* _Work item_:
Which lines of the records contain the word "hypertarget"? Copy each one.

[Start of Attachment]

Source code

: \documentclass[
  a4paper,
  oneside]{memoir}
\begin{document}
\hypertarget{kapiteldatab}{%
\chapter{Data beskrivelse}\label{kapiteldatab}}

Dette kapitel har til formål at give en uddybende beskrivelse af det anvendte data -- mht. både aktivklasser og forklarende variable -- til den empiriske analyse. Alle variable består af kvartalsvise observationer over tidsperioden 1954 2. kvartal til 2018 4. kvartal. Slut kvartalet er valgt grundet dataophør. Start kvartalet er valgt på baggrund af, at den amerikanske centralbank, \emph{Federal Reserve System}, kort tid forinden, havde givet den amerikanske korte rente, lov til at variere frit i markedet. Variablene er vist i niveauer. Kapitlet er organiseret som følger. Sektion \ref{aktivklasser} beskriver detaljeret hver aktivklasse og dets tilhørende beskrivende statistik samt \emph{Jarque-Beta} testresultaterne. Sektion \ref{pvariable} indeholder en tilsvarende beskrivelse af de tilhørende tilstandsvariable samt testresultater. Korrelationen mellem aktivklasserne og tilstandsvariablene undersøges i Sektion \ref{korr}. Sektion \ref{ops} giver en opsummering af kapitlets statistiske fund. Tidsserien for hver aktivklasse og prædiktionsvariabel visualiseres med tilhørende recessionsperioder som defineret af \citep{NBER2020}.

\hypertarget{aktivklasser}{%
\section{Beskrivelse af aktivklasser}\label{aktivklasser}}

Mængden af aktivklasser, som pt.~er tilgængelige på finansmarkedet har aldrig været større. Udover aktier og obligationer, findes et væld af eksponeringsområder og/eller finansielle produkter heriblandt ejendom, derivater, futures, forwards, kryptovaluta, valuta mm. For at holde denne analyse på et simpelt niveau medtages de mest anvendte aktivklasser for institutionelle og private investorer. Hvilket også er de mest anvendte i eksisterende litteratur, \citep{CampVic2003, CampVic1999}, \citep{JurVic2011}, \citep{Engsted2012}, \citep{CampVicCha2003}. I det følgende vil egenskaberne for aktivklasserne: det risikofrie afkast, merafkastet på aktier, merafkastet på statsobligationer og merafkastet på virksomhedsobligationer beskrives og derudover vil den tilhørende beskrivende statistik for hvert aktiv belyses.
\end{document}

[End of Attachment]

* _Expected answer_:
\hypertarget{kapiteldatab}{%
\hypertarget{aktivklasser}{%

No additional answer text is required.